Mas a crise não se esgota no mercado financeiro. Quebras de bancos e pânico nas bolsas fornecem manchetes e grandes histórias aos meios de comunicação. Como ignorar, por exemplo, a turbulência na Bovespa, na segunda-feira, quando o pregão foi suspenso duas vezes por causa da queda extraordinária das cotações? Os piores efeitos ocorrem, no entanto, na economia real. Crédito curto e fuga de investidores podem afetar a produção de alimentos, a venda de bens duráveis, o financiamento de exportações e o nível de emprego.

Esses efeitos podem atingir a economia brasileira por vários canais, como a Bolsa de Valores, o sistema bancário, o mercado de produtos básicos e o comércio global. O Brasil pode estar mais preparado que noutros tempos para enfrentar um choque externo, mas não está imune a seus efeitos que, aliás, já estão sendo sentidos.

Preços de minérios, produtos agrícolas e outras commodities podem ser afetados tanto pela insegurança dos investidores quanto pela redução do comércio, resultante do esfriamento da economia mundial. O efeito da insegurança já é sensível. As projeções mais pessimistas apontam recessão nos Estados Unidos e noutras grandes economias do Primeiro Mundo, mas nem os mais otimistas descartam a hipótese de uma severa redução do crescimento nos países mais avançados.

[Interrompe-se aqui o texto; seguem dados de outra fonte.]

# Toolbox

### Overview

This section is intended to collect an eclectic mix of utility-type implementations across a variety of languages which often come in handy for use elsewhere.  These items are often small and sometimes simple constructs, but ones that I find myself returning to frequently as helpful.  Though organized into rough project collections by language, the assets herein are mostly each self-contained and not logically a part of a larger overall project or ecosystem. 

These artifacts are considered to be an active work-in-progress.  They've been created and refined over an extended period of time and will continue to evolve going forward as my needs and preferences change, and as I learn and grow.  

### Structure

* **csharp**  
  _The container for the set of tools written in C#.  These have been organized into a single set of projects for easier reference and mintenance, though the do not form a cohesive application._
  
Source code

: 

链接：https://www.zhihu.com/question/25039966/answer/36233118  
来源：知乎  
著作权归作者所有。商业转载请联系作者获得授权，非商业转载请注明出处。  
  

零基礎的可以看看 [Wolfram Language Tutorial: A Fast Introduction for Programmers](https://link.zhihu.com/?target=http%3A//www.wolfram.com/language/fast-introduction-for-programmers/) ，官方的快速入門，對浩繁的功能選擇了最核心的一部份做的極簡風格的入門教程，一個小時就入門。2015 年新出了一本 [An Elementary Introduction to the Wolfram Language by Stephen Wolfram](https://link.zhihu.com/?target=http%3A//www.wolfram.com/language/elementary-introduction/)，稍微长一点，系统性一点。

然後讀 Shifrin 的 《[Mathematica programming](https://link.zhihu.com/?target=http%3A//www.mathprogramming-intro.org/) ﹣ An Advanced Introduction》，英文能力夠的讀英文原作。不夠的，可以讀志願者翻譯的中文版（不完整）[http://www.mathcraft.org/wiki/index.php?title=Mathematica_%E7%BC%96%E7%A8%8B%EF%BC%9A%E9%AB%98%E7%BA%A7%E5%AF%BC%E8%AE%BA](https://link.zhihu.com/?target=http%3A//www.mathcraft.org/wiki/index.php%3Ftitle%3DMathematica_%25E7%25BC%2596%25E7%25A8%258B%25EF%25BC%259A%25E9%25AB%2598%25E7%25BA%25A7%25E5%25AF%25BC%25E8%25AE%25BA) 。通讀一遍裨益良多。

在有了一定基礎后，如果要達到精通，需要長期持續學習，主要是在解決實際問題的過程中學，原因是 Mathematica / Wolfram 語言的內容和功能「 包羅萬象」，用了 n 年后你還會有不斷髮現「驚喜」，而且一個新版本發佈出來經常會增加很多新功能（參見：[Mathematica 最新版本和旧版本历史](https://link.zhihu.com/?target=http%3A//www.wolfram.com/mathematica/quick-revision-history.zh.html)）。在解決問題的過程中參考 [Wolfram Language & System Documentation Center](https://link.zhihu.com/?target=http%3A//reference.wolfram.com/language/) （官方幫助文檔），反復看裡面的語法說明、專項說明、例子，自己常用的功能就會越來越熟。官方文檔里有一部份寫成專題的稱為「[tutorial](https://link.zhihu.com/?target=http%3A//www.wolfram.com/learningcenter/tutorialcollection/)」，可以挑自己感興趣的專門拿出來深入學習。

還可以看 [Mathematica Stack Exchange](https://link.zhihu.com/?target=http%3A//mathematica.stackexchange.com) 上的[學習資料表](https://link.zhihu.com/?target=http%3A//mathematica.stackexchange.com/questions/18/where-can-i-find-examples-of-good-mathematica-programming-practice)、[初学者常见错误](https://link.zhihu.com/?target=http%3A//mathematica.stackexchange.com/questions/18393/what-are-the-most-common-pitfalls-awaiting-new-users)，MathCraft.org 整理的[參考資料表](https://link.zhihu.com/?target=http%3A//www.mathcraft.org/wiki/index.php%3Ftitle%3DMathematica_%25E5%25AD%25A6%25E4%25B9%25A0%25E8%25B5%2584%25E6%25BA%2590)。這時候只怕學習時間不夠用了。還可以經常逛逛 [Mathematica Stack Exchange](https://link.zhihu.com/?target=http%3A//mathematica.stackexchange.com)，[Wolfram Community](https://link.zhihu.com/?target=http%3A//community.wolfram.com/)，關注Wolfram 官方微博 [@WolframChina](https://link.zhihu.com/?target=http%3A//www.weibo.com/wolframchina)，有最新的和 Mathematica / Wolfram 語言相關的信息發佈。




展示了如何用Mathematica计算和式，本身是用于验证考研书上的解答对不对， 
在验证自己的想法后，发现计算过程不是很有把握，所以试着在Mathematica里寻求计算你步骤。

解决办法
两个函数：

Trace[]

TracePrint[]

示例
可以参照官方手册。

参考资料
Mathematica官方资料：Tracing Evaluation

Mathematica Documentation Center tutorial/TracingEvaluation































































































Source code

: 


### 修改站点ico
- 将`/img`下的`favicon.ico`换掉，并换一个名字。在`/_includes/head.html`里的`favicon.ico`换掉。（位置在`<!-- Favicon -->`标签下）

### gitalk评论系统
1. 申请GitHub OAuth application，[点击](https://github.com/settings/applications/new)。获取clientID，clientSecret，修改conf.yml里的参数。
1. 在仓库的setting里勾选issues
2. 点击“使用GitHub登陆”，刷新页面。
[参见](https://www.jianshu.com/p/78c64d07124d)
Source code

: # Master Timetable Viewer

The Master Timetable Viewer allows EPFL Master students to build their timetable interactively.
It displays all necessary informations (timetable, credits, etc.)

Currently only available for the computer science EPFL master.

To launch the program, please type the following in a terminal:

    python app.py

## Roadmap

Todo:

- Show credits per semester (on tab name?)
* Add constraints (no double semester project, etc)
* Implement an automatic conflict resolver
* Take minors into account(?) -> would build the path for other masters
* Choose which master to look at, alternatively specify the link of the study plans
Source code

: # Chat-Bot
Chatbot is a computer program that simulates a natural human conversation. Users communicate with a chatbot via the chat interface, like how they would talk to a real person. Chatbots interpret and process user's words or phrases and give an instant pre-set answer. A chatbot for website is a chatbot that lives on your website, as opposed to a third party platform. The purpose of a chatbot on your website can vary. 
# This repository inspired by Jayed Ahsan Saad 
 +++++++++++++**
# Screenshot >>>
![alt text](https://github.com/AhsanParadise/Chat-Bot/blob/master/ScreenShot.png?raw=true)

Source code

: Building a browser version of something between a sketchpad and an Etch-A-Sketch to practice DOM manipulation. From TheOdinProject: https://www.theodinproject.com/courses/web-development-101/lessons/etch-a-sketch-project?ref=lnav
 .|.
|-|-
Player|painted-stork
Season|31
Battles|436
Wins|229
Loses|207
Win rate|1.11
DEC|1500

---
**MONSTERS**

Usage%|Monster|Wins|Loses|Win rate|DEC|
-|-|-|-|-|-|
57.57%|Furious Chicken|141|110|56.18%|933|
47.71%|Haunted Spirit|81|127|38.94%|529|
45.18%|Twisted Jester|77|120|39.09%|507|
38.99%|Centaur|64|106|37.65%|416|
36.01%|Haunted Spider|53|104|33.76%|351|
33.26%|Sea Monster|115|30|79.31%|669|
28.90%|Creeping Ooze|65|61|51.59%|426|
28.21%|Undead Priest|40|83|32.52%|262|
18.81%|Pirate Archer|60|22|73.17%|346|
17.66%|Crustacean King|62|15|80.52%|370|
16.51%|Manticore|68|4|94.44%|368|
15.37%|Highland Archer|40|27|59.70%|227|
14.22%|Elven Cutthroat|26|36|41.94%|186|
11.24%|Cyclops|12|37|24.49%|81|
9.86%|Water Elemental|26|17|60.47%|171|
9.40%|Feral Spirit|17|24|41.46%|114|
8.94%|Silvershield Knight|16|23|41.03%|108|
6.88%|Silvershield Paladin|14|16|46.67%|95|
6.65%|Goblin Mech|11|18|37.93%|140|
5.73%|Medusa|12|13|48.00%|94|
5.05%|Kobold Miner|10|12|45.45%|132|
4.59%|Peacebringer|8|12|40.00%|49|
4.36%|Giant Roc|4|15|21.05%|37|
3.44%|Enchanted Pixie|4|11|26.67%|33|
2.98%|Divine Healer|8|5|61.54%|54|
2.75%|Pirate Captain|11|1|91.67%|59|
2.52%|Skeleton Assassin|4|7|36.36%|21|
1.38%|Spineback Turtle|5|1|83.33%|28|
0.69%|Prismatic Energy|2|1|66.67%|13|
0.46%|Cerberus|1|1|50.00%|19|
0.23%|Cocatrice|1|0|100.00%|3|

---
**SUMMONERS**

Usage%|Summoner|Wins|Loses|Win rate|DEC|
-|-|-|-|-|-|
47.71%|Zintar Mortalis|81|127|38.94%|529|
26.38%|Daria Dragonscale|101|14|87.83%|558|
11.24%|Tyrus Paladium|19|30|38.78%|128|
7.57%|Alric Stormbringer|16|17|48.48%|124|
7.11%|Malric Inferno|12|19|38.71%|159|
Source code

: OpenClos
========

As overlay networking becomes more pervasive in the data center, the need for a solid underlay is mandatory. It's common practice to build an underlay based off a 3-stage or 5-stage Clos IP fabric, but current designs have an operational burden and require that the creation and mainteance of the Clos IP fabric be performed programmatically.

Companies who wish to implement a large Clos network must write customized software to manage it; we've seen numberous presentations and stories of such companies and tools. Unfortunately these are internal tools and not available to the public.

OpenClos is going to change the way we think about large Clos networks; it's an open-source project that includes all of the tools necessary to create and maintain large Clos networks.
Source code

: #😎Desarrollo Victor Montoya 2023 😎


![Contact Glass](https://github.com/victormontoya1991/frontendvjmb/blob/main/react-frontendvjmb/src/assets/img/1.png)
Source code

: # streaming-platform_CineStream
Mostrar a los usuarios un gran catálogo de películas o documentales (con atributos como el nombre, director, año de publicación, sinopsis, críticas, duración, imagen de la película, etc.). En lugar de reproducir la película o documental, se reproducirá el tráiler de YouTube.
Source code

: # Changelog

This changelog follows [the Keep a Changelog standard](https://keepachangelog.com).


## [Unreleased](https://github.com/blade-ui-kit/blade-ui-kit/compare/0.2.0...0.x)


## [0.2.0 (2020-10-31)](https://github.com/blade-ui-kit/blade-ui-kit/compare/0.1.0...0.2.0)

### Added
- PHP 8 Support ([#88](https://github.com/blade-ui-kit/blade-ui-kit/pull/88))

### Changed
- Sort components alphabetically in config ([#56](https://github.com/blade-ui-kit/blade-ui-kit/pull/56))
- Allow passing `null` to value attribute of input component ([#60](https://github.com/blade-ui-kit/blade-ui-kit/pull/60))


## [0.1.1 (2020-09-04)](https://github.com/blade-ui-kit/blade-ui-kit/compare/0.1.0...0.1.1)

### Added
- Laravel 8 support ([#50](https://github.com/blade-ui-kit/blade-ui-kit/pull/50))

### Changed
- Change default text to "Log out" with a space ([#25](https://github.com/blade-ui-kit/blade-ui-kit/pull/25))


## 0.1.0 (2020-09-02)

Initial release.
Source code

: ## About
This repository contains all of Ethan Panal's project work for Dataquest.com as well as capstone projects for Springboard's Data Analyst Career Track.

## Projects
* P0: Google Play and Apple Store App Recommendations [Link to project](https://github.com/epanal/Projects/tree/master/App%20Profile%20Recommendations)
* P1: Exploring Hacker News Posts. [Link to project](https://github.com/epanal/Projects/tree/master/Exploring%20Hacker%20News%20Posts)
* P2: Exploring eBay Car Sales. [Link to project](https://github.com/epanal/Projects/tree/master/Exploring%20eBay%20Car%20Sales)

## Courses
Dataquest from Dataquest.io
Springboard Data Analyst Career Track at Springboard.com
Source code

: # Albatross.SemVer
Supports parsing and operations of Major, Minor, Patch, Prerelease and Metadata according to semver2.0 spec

O governo brasileiro já detectou sinais de perigo, como a escassez de crédito para o plantio da safra de verão de cereais, oleaginosas e fibras, como arroz, feijão, soja, milho e algodão. Já identificou, também, a redução do financiamento para exportação e o encurtamento do crédito ao consumo.

Pelas informações disponíveis até ontem, no entanto, o governo continuava estudando várias possíveis medidas para garantir o financiamento aos agricultores. É conveniente abreviar os estudos, porque o tempo adequado ao plantio é limitado. Da mesma forma, é urgente ampliar o apoio financeiro aos exportadores, porque o comércio é um dos canais de transmissão da crise. Se as exportações continuarem crescendo muito mais lentamente que as importações, como ocorre há mais de um ano, o País se tornará muito mais vulnerável. Reservas elevadas podem ser uma proteção, mas é tolice queimá-las quando isso é evitável.